Material provided -
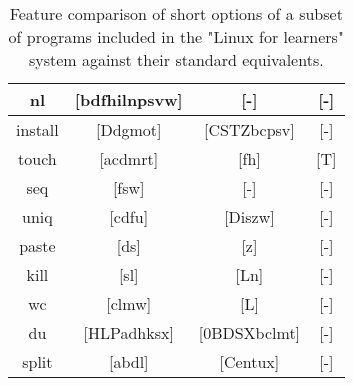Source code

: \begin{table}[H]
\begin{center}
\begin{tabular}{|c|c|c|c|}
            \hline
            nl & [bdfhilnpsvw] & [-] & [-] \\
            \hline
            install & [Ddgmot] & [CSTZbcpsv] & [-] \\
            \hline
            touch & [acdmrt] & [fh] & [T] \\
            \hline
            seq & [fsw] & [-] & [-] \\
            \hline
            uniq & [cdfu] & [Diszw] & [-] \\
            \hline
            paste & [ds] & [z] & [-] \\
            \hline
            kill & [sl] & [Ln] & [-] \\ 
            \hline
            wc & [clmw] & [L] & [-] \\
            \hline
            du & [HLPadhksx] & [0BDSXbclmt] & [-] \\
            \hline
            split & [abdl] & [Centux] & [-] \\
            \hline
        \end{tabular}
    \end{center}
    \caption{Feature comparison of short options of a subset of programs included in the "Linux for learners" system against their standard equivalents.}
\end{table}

Task - Go through the records line by line and give the number of lines with the string "begin" in them, stating nothing else.

Exercise answer - 3